5.29.2006

H isn’t for History Channel, H is for Hell

I made the mistake of watching television. Those of you that know me personally, know that I never turn on the television set unless it’s to then pop in a DVD or switch on the GameCube. But, I do live with someone who watches the thing on a regular basis. If you want an idea of what his tastes are, I can tell you that the Miami Heat won tonight’s game, but I can’t tell you the name of that guy who won on American Idol.

So, I’m watching Leno tonight, ‘cause that’s what was on after the game. Have you seen this Gilette commercial? I couldn’t even tell you the name of the product, except that it was a razor (no shit, Sherlock). But, the ad plays like a bad porno. Right stage, enter “scientist girl”. She’s wearing knee-high black leather boots, and a very short lab coat with apparently nothing underneath it. The pair of black rimmed reading glasses and briefcase are supposed to make you think she’s some kind of researcher. She walks up to a counter where a good-looking man is waiting and sets the briefcase down. “It’s ready,” she says, because, apparently, this is the best acting job blondie can muster. Open the briefcase and there’s the spiffy new Gilette. Cut to shots of man shaving. Fade back to couple.

Low and behold, blondie scientist girl has shed the glasses, untied her pony tail and his making out with guy’s ear. One final shot of the product and fade to black. I’m thinking, if it hadn’t been “fade to black”, it would have been “wacka-chicka wacka-chicka..bnow, bnow, bnow..” and the scientist girl sheds the lab coat and hops up on the table. Maybe I’m just over-sexed. Maybe I’ve seen too many bad pornos. Whatever the reason, I’m sure that the makers of male hair removal systems could have tried harder.

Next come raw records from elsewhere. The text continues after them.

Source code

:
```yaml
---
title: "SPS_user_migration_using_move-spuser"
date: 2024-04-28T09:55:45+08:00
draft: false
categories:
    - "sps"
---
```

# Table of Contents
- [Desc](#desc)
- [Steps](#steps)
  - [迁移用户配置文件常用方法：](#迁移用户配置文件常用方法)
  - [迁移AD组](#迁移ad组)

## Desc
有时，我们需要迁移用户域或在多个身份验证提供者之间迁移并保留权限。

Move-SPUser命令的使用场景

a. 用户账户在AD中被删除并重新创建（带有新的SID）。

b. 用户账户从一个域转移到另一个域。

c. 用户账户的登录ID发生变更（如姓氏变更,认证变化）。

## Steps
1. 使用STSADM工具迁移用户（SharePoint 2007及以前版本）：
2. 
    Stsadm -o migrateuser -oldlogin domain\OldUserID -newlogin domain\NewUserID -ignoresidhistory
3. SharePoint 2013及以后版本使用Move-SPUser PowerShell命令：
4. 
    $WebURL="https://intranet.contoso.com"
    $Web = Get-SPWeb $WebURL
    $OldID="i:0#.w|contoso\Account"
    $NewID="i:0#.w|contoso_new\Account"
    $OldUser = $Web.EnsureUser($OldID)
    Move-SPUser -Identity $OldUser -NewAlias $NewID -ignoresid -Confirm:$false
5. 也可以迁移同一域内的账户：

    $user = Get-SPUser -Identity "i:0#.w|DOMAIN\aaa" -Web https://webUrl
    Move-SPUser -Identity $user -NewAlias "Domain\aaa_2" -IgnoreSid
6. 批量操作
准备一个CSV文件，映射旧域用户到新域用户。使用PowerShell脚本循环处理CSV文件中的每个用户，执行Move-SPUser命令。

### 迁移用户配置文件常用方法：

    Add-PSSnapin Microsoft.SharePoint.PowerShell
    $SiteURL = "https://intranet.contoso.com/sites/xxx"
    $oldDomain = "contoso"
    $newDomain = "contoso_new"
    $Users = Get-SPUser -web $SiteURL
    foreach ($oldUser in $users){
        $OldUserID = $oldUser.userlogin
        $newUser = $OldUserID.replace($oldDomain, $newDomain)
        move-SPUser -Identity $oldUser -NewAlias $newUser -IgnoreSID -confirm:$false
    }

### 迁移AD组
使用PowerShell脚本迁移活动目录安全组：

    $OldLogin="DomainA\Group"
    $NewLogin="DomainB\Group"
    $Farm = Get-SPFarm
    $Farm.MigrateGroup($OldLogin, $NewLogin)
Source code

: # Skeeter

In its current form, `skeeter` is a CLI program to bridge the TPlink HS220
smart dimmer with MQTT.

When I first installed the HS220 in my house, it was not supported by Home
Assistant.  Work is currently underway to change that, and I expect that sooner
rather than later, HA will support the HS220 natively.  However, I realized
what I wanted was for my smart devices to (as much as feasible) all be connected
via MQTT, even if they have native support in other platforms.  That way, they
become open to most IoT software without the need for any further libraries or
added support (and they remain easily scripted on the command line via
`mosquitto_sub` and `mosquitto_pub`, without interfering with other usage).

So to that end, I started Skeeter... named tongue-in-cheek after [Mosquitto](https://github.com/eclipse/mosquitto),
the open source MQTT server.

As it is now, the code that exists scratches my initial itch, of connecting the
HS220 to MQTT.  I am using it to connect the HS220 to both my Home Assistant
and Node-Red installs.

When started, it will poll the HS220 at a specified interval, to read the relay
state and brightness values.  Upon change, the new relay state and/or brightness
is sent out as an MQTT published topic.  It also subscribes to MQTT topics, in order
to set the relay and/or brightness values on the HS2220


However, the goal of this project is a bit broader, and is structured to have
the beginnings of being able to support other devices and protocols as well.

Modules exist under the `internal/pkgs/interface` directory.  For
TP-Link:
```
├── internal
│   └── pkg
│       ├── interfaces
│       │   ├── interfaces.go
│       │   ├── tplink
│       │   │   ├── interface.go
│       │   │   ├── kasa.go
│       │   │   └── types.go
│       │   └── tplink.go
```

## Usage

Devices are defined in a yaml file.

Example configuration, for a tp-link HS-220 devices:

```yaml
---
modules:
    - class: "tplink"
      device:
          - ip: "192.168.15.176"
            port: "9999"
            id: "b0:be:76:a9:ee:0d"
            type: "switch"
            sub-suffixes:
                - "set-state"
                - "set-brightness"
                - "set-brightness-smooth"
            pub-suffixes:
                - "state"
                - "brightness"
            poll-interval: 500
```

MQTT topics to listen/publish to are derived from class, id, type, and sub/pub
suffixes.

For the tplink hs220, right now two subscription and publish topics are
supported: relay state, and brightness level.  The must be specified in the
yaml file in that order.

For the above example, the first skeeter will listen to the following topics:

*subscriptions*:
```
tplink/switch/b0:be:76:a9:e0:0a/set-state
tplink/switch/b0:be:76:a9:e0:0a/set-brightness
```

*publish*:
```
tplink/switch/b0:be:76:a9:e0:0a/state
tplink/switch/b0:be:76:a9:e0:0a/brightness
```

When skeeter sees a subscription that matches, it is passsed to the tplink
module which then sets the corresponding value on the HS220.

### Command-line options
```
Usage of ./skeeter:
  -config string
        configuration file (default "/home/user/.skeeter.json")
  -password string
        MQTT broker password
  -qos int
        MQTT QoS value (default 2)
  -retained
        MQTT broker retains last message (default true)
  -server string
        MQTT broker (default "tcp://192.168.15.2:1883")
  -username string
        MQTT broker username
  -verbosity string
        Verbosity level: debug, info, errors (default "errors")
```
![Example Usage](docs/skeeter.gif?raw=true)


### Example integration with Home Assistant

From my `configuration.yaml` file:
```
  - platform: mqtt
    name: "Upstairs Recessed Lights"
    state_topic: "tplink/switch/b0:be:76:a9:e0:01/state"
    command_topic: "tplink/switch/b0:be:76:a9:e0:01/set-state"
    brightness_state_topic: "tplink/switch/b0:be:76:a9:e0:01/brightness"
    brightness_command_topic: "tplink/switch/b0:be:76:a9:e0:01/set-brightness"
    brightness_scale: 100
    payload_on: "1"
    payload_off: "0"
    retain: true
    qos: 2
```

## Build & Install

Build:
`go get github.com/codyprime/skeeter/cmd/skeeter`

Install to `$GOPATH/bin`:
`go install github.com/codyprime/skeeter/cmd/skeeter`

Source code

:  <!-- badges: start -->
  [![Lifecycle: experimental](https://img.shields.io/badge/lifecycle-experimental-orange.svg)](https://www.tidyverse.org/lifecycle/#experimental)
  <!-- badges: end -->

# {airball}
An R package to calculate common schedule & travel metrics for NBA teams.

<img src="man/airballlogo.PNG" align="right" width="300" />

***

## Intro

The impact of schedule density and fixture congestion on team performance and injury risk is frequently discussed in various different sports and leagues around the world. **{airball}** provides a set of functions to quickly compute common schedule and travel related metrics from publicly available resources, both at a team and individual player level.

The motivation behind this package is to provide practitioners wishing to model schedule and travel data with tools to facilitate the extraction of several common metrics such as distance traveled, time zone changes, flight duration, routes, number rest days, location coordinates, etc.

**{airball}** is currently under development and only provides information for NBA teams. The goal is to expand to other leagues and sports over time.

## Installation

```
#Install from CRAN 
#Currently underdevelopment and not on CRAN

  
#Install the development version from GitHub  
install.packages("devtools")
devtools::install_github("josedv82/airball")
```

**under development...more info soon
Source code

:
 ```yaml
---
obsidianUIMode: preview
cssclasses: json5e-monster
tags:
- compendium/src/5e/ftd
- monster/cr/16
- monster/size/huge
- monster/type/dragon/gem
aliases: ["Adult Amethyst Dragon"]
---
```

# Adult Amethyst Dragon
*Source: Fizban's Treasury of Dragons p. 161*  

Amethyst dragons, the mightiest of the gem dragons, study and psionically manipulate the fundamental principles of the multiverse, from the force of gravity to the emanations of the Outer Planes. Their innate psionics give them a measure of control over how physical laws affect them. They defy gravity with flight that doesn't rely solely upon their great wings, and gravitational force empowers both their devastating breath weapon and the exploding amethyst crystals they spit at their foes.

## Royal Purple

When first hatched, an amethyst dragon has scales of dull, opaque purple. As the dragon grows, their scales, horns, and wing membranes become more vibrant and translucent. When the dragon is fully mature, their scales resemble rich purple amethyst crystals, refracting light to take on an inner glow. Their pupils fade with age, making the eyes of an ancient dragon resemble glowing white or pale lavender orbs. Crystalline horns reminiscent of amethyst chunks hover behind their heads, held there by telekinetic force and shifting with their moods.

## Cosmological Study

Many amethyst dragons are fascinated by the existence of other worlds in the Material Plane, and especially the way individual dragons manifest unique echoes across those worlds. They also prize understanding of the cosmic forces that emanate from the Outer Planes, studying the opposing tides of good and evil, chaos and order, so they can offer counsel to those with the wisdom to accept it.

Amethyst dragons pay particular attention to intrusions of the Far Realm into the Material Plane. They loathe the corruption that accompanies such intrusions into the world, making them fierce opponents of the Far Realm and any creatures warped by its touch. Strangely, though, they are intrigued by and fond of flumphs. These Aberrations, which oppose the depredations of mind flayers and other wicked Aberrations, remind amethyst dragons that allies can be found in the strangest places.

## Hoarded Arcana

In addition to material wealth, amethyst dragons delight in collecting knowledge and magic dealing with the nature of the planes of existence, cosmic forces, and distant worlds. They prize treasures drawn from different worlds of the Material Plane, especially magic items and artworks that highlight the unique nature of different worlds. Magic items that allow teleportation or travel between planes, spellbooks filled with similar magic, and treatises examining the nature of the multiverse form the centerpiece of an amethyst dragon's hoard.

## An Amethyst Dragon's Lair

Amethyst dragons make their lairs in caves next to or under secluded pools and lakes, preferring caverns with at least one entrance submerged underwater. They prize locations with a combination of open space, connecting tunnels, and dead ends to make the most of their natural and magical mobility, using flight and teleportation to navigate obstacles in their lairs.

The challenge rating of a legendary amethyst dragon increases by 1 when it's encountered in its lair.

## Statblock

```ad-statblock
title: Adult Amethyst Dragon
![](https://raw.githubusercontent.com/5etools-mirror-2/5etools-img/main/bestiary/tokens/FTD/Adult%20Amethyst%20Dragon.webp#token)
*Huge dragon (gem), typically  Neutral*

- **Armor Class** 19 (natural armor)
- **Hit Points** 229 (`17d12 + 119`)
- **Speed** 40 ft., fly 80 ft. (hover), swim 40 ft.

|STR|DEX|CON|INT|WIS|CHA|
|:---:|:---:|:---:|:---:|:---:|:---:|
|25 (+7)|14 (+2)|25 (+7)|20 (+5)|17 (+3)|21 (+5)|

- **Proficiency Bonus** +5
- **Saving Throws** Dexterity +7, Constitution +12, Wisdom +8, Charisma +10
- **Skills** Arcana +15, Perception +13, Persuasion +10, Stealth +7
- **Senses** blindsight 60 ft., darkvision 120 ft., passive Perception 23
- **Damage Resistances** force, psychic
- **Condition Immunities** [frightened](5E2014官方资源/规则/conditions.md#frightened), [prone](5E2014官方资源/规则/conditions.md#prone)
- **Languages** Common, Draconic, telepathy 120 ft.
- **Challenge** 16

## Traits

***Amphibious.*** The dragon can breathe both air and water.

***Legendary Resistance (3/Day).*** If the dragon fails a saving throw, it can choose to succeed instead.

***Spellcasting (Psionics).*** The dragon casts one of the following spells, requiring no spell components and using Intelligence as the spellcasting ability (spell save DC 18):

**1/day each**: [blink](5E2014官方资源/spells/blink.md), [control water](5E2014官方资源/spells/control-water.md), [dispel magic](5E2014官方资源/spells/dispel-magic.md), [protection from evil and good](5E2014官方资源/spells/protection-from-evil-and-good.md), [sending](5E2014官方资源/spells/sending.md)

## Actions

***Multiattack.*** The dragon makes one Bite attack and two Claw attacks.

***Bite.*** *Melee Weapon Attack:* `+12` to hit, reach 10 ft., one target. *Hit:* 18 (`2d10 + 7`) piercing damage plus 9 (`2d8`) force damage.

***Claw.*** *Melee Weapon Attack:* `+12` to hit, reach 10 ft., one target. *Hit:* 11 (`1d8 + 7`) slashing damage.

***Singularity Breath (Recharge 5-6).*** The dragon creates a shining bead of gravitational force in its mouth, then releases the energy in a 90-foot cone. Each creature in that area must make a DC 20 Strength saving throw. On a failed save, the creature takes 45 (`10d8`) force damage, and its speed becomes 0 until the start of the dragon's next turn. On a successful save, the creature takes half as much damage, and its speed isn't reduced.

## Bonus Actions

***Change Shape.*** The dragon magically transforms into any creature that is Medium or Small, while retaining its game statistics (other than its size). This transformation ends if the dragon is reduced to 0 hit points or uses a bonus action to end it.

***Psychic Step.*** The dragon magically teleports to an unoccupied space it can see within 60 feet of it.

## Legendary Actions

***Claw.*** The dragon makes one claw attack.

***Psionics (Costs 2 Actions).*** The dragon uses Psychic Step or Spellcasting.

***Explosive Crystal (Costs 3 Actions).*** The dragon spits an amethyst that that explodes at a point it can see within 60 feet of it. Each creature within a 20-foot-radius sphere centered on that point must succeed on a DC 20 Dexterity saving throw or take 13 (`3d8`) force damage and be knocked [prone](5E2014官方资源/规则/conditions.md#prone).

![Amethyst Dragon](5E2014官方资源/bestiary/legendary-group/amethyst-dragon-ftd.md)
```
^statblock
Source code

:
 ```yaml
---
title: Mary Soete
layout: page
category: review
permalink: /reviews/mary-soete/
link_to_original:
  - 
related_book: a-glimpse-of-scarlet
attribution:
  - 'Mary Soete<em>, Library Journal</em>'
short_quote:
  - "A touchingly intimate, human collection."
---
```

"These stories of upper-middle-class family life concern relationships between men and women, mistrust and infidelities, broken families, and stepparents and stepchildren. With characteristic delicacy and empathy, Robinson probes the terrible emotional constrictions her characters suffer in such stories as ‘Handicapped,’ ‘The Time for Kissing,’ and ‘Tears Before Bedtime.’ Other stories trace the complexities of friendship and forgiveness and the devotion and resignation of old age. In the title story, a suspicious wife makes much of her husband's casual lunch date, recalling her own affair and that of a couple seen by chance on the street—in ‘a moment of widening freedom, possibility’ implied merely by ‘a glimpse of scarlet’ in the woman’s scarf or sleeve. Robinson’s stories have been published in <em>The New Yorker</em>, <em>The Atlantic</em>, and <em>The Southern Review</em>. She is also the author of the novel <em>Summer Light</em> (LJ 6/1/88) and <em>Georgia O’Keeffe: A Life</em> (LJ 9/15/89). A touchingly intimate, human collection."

Take my idea for example.

Fade in to a sunshine buttered bedroom. Woman is asleep in bed. She opens her eyes and rolls over to wake her husband. But, much to her surprise, in place of the man she recognizes as her mate, there is, instead, an apparent cave man. She screams, leaps off the bed, still holding the sheets to cover her unrated bits, and whips a can of mace from it’s place in the nightstand. The cave man dives for the bathroom entryway. Door slams behind him. Cave man’s reflection, bleary-eyed, appears in the mirror. We cut to spiffy computer generated diagrams of how our innovative new product (it’s a razor, in case you didn’t catch that) has cool titanium mesh that can sever hairs growing in any direction, blah, blah, blah. An impossibly well manicured man’s hand deposits the product in it’s battery-powered cleaning station. Cut back to the bedroom, focus on closed bathroom door. The door opens slowly and out steps a stunning, well groomed (and quite possibly gay) metrosexual with a big, white smile. Add, for effect, a gush of steam billowing out of the doorway behind him. His smile evaporates as we see S.W.A.T. officers inching toward him with heinous rifle barrels pointed his way. End of commercial. See, that leaves us open for a whole series of these things.

That’s my input on the razor thing. Now on to laundry.

Briefly after Vince Vaughn’s (drool, drool) interview with Jay, another commercial break. This next offensive, five minute piece of crap is for Woolite. A woman is sitting on a white couch with white pillows and white curtains behind her. She’s telling my fellow viewers and I about how much it irks her when she puts a brand new blouse in the wash and it comes out all stretchy and not fitting like it did in the store. My gripe here is not with the product itself, it’s with this woman’s fashion sense. First of all, when I actually decide to purchase clothing, quality is an issue. When you buy something made from chinsey fabric, you’re going to have disintegration of form integrity right away. Also, if the label says “dry clean only” Woolite is not going to cut it. Finally, just because the sign says “4 for a dollar”, doesn’t mean you’re getting a good deal. The thing that really gets me going though, is that this fashion victim is wearing a lavender…..(shudder)…..HALF SWEATER thingie!!!!! Remember my post about that absurd shit?! It’s enough to make me want to reach through the screen and give her an enthusiastic slap on the face. I’m not going to take advice from this woman, and you sure as Hell shouldn’t either!

‘Nuff said. (and all I really wanted to see was a clip from the new Omen movie)

2 comments:

shenry said...

You should seriously pitch your razor add. That idea is golden.

And boo to the Miami Heat. I was rooting for the Pistions.

Neko Noir said...

If you have a connect, I've got a pitch. Let's get this going.